Publié le par Daniel CLOAREC

Déclaration du Gouvernement et débat sur les infrastructures 2003 – 2020
 
 
La déclaration du Gouvernement et le débat ont eu lieu le 20 mai 2003.
Je vous livre quelques passages qui vous éclaireront, je pense, sur les choix de nos décideurs pour les années à venir !
                                                                   
- Les pour:
 
«  Important, ce débat l’est aussi pour notre pays, pour son rayonnement et sa capacité à garder un rôle moteur en Europe. Ce débat parlementaire fait suite à l’audit (1) commandé par le Gouvernement en août dernier au Conseil des Ponts et à l’inspection des finances. »
 
«  D’autres rapports sont venus tempérer la vision purement comptable de l’audit … »
 
«  Enfin il y a moins d’un mois, la DATAR a publié son étude (2) prospective – La France en Europe, quelle ambition pour la politique des transports ? -«
 
«  Première question sur laquelle le Gouvernement sollicite votre opinion, avons-nous besoin de développer encore nos infrastructures de transport ? »
 
«  Le trafic routier, voyageurs et marchandises, devrait augmenter entre 40% et 60%, dans un contexte multimodal beaucoup plus affirmé. A l’inverse, dans l’hypothèse d’un prolongement des tendances, un doublement du trafic est envisageable. »
 
«  L’étude de la DATAR le confirme. Si rien n’est fait, cette congestion pourrait devenir insupportable dans les vingt prochaines années. »
 
« Notre pays a construit le plus grand linéaire d’autoroutes entre 1970 et 1999. La France est désormais au  sixième rang européen pour la densité autoroutière rapportée à la surface et au quatrième rang pour la densité autoroutière rapportée à la population. »
 
« Mais si nous savons relever le défi européen en retrouvant un rythme élevé de constructions d’infrastructures, nous avons tout à espérer d’une Europe élargie. »
 
 «  La route achemine près de 90% des transports intérieurs de voyageurs et 75% de ceux des marchandises »
 
«  Des délais de réalisation à réduire, Il nous faut éliminer les procédures inutiles. Je vous annonce la suppression de l’IMEC, sigle barbare que tout élu s’est vu opposer pour justifier un allongement de délais »
 
«  Il y a aussi des progrès a faire en ce qui concerne le débat public. Oui à l’expression organisée et maîtrisée de points de vue différents. Non à des procédures dilatoires qui saperaient toute notion d’intérêt général. La loi qui autorise le Gouvernement à prendre par ordonnances des mesures de simplification administrative sera bien utile. »
 
«  En conclusion, la politique des transports requiert toujours une volonté et une prise de risque.

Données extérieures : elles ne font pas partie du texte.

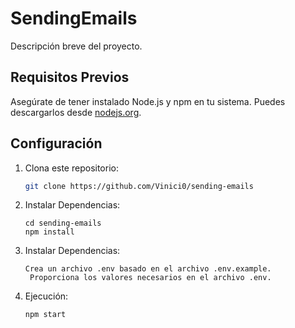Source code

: # SendingEmails

Descripción breve del proyecto.

## Requisitos Previos

Asegúrate de tener instalado Node.js y npm en tu sistema. Puedes descargarlos desde [nodejs.org](https://nodejs.org/).

## Configuración

1. Clona este repositorio:

   ```bash
   git clone https://github.com/Vinici0/sending-emails
   ```
2. Instalar Dependencias:

   ```
   cd sending-emails
   npm install
   ```
3. Instalar Dependencias: 
   ```
   Crea un archivo .env basado en el archivo .env.example.
    Proporciona los valores necesarios en el archivo .env.
   ```
4. Ejecución:
   ```
   npm start
   ```

   
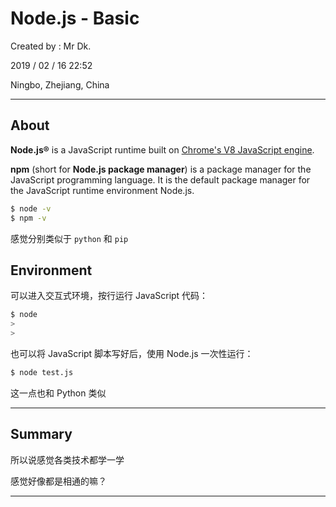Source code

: # Node.js - Basic

Created by : Mr Dk.

2019 / 02 / 16 22:52

Ningbo, Zhejiang, China

---

## About

__Node.js&reg;__ is a JavaScript runtime built on [Chrome's V8 JavaScript engine](https://developers.google.com/v8/).

__npm__ (short for __Node.js package manager__) is a package manager for the JavaScript programming language. It is the default package manager for the JavaScript runtime environment Node.js.

```bash
$ node -v
$ npm -v
```

感觉分别类似于 `python` 和 `pip`

## Environment

可以进入交互式环境，按行运行 JavaScript 代码：

```bash
$ node
>
>
```

也可以将 JavaScript 脚本写好后，使用 Node.js 一次性运行：

```bash
$ node test.js
```

这一点也和 Python 类似

---

## Summary

所以说感觉各类技术都学一学

感觉好像都是相通的嘛？

---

Nos choix influeront directement sur la vie des générations du XXI siècle. »
 
«  Le Gouvernement est résolu à écrire une nouvelle page dans la longue histoire de l’équipement de notre pays. »
 
«  Enfin, l’instauration de péages urbains à la périphérie des grandes villes ne doit pas être systématiquement écartée, étant donné le coût très élevé des infrastructures dans ces zones. »
 
«  Les régions bénéficiaires des programmes d’infrastructures doivent faire des efforts »
 
«  Un rapport du Sénat montre que quatorze aires urbaines de plus de cinquante mille habitants ne disposent pas de dessertes suffisantes en terme de transports rapides «
 
 «  Oui nous voulons une politique d’infrastructures ambitieuse. Nous avons les moyens et nous ne devons pas être angoissés pour l’avenir de notre pays mais confiants. »
 
 «  Il faudra aussi simplifier les procédures de réalisation des infrastructures et trouver les moyens, tout en préservant l’exigence de concertation avec les riverains, de faire aboutir les projets au nom de l’intérêt général. »
 
«  S’agissant des besoins d’infrastructures, toutes les études disponibles insistent sur la poursuite de la croissance des trafics, validant en cela les prévisions des schémas de services collectifs issus de la loi d’aménagement du territoire de 1999 : 50% de croissance du trafic routier.. »
 
«  Je considère pour ma part que des infrastructures nouvelles sont en elles-mêmes un facteur de croissance. »
 
«  S’il est indispensable d’entretenir un patrimoine trop longtemps délaissé, il n’est pas envisageable de tirer
argument de cette obligation pour différer les projets d’infrastructures nouvelles. »
 
«  Pour le reste, nous devons rechercher des sources de financement nouvelles : un grand emprunt européen garanti par l’Union, une tarification d’usage des infrastructures pour les poids lourds et l’affectation partielle du produit de la TIPP aux transports collectifs. Il faudrait aussi étudier les possibilités de – péage de congestion – et décentraliser le stationnement. La décentralisation devrait enfin donner aux régions un rôle plus important dans l’évaluation des besoins et la hiérarchisation des projets. Leur reconnaître des compétences nouvelles s’agissant des grandes infrastructures éviteront l’éparpillement des installations ou les redondances. »
 
 «  Autre sujet qui mérite d’être approfondi : la distinction entre le financement des infrastructures et leur utilisation. S’agissant des processus de décision, il est impératif de raccourcir les délais entre la conception d’un projet et sa réalisation. »
 
«  Il faut encore prévoir, n’en déplaise à certains idéologues, des autoroutes et des routes. »
 
«  A la lecture des rapports d’audit, j’étais pessimiste, mais après vous avoir écouté définir votre stratégie volontariste, Monsieur le Ministre, je suis optimiste. »
 
«  Il faut donc une politique volontariste, ambitieuse, mais réaliste. Il nous faut choisir les infrastructures à réaliser d’ici 2020, proposer les mesures permettant de les financer. Voilà pourquoi, comme d’autres, je vous demande une loi de programmation. »
 
«  Le transport routier restera bien sûr le premier mode de transport. »
 
«  Nous avons un besoin impératif d’infrastructures routières de qualité. »
 
«  Il est nécessaire qu l’Etat consacre aux infrastructures de transport des moyens importants. Un grand emprunt européen, l’appel à l’épargne, des droits de péage sur les marchandises sont possibles. »
 
«  Une autre carte de France doit se dessiner. »
 
- Les contres:

«  Il faut en finir avec la priorité donnée à la route : le réseau routier a été multiplié par huit en trente ans alors que le réseau ferré régressait de 20%. La route absorbe 70% des investissements quand le rail n’en consomme que 25%. »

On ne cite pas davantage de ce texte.